O’Hara went on: “Me neither. I had to look it up. Jefferson’s the capital. It’s tiny, so it shares its market with Columbia. Together they’re somewhere in the mid-hundreds, maybe one-sixty, market-share-wise.”
“While Philly is number four in the country.”
“Right.”
“And she catapulted into the hottie hot seat here because. .?”
“Oh, I’m not going to give this to you, Matty.” He smiled. “You’ve gotta work for it. This is too rich.”
Payne grunted.
“Okay, give me a clue.”
“Who was the attorney general of Missouri?”
“What? I don’t know the damn capital. How the hell would I know that?
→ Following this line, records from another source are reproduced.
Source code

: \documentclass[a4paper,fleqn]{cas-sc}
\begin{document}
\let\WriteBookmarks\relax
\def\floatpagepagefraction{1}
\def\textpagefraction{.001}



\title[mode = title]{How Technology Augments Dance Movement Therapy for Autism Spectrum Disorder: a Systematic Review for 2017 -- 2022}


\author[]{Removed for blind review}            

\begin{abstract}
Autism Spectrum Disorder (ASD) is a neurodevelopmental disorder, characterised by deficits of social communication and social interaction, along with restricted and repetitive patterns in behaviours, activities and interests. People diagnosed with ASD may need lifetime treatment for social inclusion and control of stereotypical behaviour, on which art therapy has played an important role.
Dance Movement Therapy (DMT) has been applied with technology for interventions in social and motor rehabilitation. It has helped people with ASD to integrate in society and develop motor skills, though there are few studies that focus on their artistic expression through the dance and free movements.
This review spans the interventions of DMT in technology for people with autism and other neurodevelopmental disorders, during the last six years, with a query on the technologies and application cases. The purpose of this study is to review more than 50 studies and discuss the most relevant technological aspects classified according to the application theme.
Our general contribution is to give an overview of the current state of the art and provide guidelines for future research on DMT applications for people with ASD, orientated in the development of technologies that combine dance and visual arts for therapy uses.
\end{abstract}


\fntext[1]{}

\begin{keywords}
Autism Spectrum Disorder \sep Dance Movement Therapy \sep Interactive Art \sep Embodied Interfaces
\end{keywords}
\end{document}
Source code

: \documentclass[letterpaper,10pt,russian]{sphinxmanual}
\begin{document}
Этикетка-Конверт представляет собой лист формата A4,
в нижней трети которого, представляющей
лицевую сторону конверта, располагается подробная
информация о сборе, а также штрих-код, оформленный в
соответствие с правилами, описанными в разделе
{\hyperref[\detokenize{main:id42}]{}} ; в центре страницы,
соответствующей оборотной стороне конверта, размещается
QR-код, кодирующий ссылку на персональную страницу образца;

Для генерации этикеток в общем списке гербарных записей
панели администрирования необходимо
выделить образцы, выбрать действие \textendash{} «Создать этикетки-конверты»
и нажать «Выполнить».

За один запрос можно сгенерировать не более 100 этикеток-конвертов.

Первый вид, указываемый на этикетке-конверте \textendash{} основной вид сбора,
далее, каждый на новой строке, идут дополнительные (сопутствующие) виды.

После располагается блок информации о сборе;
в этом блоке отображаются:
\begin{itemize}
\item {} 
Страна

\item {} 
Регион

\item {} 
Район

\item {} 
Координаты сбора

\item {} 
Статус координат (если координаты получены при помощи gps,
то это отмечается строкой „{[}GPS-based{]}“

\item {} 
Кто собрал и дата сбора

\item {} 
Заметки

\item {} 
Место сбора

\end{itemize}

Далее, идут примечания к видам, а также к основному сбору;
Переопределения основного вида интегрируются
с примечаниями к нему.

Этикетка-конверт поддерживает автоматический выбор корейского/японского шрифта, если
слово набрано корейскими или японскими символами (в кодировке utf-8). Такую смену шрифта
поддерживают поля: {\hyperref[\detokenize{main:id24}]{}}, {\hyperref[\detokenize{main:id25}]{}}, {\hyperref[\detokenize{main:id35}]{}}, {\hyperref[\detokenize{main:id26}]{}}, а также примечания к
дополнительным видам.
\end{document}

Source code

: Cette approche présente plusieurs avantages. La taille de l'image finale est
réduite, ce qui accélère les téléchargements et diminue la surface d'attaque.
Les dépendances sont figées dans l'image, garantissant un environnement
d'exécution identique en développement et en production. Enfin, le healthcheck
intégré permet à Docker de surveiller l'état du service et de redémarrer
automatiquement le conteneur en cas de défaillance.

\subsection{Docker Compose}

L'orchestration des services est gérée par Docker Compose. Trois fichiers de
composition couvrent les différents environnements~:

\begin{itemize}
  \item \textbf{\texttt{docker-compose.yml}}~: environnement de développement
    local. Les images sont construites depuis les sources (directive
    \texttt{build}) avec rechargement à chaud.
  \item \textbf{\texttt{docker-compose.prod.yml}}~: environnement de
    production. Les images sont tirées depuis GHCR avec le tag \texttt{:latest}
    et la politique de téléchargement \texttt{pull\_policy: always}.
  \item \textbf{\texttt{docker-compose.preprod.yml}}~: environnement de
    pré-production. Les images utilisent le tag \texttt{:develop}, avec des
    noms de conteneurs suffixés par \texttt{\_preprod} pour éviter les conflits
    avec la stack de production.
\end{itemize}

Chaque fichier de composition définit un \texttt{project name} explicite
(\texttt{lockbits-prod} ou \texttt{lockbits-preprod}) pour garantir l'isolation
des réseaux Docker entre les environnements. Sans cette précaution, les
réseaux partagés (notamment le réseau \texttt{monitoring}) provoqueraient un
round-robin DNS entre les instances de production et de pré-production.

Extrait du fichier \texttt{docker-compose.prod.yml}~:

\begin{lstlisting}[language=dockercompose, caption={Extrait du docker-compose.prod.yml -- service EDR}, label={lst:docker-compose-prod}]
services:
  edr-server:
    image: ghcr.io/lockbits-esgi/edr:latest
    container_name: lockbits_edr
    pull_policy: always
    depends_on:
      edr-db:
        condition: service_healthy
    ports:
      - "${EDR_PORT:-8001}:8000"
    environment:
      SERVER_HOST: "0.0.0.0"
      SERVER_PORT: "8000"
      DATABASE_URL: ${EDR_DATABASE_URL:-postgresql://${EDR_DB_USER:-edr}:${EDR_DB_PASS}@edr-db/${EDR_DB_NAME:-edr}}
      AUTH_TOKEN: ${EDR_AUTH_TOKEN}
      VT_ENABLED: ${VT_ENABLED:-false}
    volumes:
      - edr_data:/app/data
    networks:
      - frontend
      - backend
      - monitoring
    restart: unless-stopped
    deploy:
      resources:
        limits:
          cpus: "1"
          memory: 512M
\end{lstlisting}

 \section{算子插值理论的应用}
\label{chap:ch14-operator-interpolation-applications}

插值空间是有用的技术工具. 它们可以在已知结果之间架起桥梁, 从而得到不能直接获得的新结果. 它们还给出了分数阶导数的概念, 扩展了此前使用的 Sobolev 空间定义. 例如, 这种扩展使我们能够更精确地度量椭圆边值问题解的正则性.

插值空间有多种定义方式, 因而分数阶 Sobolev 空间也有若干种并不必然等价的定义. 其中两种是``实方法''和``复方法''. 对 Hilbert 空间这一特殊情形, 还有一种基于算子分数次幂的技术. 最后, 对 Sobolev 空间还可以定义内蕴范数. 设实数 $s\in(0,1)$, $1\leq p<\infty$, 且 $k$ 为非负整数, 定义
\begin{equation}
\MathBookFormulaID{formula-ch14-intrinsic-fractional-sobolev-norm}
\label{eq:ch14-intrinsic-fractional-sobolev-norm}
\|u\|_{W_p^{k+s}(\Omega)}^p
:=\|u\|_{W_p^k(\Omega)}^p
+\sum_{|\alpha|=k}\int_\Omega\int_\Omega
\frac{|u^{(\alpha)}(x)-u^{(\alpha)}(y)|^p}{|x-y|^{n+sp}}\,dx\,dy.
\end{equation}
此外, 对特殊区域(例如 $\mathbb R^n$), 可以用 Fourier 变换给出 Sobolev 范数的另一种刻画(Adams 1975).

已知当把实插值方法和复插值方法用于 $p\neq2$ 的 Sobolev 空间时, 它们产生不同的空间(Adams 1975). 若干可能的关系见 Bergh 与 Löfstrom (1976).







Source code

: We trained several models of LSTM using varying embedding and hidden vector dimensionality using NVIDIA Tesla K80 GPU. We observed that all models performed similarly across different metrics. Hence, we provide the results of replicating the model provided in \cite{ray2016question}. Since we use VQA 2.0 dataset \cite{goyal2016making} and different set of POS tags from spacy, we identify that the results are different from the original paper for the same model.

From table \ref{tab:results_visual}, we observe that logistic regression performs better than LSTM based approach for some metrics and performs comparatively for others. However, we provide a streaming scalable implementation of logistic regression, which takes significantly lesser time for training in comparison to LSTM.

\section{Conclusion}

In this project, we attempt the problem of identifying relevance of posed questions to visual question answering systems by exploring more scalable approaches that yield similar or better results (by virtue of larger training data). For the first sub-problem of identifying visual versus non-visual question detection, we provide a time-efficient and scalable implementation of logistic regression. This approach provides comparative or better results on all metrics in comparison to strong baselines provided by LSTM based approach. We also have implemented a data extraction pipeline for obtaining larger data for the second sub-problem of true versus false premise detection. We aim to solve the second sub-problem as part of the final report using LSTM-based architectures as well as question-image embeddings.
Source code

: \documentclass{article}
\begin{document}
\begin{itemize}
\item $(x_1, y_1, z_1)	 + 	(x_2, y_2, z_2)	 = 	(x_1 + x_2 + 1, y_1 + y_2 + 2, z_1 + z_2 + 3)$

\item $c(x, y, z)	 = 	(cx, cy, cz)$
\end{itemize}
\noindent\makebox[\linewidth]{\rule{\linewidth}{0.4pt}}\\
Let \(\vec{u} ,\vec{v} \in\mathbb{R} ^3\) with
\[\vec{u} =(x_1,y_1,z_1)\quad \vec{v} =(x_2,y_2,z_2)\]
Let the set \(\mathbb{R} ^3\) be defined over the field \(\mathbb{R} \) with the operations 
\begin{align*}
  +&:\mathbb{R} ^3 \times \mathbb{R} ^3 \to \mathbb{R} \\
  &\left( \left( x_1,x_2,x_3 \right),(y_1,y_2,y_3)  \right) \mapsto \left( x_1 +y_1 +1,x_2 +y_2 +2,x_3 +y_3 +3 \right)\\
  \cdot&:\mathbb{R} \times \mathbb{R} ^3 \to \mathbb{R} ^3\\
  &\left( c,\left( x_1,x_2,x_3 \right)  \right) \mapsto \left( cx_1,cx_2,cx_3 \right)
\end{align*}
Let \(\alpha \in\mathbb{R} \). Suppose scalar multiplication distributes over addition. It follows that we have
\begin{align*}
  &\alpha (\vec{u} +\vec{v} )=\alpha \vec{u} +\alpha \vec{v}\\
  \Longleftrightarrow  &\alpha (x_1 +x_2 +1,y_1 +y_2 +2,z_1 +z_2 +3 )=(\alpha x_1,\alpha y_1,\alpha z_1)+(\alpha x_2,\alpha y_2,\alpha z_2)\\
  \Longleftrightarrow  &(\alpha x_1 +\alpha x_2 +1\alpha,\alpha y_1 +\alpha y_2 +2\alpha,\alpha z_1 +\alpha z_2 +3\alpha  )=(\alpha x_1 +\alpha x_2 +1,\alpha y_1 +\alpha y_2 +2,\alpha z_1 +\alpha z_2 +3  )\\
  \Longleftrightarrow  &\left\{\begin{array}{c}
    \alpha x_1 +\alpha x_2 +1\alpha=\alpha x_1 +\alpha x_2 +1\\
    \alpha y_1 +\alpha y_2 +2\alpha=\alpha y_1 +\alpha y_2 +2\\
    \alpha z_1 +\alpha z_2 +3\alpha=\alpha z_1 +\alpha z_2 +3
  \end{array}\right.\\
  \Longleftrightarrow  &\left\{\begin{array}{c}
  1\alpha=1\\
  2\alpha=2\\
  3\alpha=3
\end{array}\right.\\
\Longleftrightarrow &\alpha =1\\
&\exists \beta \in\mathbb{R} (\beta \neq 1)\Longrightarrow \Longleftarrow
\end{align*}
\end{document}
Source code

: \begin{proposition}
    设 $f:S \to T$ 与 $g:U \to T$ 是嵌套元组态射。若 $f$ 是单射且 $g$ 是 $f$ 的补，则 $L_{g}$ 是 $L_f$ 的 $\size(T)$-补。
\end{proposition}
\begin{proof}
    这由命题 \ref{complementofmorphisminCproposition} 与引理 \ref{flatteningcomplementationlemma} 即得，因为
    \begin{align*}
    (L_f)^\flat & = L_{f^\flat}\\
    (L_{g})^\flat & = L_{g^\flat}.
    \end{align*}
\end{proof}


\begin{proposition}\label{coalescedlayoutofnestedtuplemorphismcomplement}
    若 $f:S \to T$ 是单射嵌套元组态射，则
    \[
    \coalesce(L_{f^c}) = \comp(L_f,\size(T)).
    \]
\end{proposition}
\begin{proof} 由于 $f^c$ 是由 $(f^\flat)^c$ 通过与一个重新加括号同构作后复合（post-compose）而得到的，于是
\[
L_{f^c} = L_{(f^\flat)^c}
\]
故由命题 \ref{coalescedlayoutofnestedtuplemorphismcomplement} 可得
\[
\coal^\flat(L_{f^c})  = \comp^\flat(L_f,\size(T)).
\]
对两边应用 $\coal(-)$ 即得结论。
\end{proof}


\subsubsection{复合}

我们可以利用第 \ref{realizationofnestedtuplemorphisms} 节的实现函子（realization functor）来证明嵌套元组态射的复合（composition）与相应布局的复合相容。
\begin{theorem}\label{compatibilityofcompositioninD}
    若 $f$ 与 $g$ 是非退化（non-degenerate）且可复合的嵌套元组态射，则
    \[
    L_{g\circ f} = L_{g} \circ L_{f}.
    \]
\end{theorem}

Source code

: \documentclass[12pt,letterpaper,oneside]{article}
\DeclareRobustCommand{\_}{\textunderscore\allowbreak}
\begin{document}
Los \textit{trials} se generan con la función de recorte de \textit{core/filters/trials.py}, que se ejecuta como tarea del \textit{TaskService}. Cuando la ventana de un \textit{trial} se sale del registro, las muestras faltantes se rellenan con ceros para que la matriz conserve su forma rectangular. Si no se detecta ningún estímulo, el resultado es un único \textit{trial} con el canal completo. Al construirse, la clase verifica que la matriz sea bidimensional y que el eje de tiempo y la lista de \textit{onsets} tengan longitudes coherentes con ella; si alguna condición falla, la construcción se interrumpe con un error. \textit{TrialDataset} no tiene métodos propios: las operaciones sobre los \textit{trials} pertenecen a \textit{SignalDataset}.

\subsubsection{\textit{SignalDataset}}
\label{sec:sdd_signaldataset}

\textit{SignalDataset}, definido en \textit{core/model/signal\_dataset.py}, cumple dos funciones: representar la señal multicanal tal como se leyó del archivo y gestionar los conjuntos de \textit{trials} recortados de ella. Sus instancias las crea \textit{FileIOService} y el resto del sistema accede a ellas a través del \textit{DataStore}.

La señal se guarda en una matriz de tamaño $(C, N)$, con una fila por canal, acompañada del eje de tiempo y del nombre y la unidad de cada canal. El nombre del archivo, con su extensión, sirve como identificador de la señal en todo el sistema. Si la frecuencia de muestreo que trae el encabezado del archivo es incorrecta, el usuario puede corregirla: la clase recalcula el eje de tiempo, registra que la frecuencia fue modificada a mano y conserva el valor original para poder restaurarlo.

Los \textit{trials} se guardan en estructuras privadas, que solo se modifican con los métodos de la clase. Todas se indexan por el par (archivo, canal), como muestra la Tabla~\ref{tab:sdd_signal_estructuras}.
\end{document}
Why would I know that?”
“Perhaps because you know his former chief of staff.”
“I do? The Missouri AG’s chief of staff? How is that possible?”
“Former, and now current chief of staff for the attorney general for the Commonwealth of Pennsylvania.”
O’Hara looked across the bar. Payne followed his eyes and saw a pale-faced chubby-cheeked thirty-something with horn-rimmed glasses and a suit that dripped Ivy League having an animated conversation-He acts like everything he says is hilarious, Payne thought, but only he’s laughing-with Edward Stein.
Payne was aware that Frank Fuller had hired Stein away from his father’s law firm-his father, indicating his displeasure, had told him that-and Stein, at Fuller’s pleasure, was on loan to serve as Carlucci’s chief aide. The latter information having been provided by Denny Coughlin.
“So,” Payne said, “Daniel Patrick O’Connor is somehow connected. I do know that he and Stein, who until recently worked at my old man’s firm, were in the same Penn Law class. And that connection is?”
“Who owns the affiliate station, the perpetually-last-in-the-market affiliate that gives us the riveting Action News!?”
“I’m guessing the same sonofabitch who bankrolled the attorney general’s run for office.”
O’Hara nodded as he sipped his drink.
“With dark money, of course. .” he then said.
Payne knew that the “dark money” of well-heeled donors-individuals to teamster unions-was funneled through third-party political action committees in order to mask its source. And, for reasons that baffled him, was fully allowed by Pennsylvania law.
Payne nodded. “Which is legal, of course, but despicable. Which is why corruption in this state is off the chart.”
“Pay to play. .” O’Hara said, nodding, then added, “Five-Eff ring a bell?”
Payne sighed.
“Tell me you’re yanking my chain.”
“Good ol’ Frank, as you refer to him on days you’re not in a foul mood, tried to foist Wonder Woman on me at Philly News Now-which, incidentally, is how I came to research the Missouri capital-and I put my foot down. So he bumped her down the ladder to be a weekend anchor on Action News!”
The image on the TV screen transitioned to the station anchor desk, where the same buxom reporter, now with her thick brunette hair down to her shoulders and wearing an expensive outfit, sat with a TV monitor behind her showing the image of her in ball cap confronting the restaurant manager. At the bottom of the screen was a text box with ACTION NEWS ANCHOR RAYCHELL MEADOW.